(Stored records)
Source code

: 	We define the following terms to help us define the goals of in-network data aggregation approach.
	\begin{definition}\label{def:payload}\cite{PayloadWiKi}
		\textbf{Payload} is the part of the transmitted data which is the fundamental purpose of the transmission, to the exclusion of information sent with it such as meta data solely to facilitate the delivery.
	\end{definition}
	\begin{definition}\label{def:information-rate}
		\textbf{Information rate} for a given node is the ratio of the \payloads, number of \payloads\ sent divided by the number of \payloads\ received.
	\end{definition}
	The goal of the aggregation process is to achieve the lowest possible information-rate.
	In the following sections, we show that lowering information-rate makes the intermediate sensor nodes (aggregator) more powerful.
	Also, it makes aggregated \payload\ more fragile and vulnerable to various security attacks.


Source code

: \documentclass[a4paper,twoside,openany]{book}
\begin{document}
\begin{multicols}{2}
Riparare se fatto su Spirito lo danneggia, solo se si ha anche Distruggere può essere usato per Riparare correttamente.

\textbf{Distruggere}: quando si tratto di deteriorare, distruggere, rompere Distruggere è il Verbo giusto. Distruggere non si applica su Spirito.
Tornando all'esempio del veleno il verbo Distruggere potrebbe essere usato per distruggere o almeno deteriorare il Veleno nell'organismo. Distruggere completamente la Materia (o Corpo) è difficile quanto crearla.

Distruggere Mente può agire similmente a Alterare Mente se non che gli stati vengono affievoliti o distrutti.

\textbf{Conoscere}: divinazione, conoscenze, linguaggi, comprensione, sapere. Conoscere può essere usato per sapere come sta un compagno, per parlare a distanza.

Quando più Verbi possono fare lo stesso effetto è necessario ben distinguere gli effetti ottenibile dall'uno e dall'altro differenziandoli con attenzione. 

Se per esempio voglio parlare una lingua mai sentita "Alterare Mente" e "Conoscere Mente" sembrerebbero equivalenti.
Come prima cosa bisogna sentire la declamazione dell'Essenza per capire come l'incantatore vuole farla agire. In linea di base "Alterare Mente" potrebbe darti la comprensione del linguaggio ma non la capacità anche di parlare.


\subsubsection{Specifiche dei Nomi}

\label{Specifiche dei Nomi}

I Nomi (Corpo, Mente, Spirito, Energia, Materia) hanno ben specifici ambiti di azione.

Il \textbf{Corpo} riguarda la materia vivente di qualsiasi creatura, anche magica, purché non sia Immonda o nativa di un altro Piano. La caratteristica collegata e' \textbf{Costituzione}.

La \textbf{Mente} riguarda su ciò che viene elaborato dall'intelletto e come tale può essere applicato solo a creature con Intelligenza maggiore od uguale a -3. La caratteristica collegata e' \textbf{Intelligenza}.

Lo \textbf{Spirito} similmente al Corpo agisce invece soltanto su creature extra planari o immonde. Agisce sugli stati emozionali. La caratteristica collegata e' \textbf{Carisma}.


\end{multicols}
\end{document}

BRIEF:
Copy out each line of the data above, exactly, if it lies between the line holding "data aggregation approach." and the line holding "applica su Spirito.", inclusive; copy no other line.

EXERCISE SOLUTION:
: 	We define the following terms to help us define the goals of in-network data aggregation approach.
	\begin{definition}\label{def:payload}\cite{PayloadWiKi}
		\textbf{Payload} is the part of the transmitted data which is the fundamental purpose of the transmission, to the exclusion of information sent with it such as meta data solely to facilitate the delivery.
	\end{definition}
	\begin{definition}\label{def:information-rate}
		\textbf{Information rate} for a given node is the ratio of the \payloads, number of \payloads\ sent divided by the number of \payloads\ received.
	\end{definition}
	The goal of the aggregation process is to achieve the lowest possible information-rate.
	In the following sections, we show that lowering information-rate makes the intermediate sensor nodes (aggregator) more powerful.
	Also, it makes aggregated \payload\ more fragile and vulnerable to various security attacks.


Source code

: \documentclass[a4paper,twoside,openany]{book}
\begin{document}
\begin{multicols}{2}
Riparare se fatto su Spirito lo danneggia, solo se si ha anche Distruggere può essere usato per Riparare correttamente.

\textbf{Distruggere}: quando si tratto di deteriorare, distruggere, rompere Distruggere è il Verbo giusto. Distruggere non si applica su Spirito.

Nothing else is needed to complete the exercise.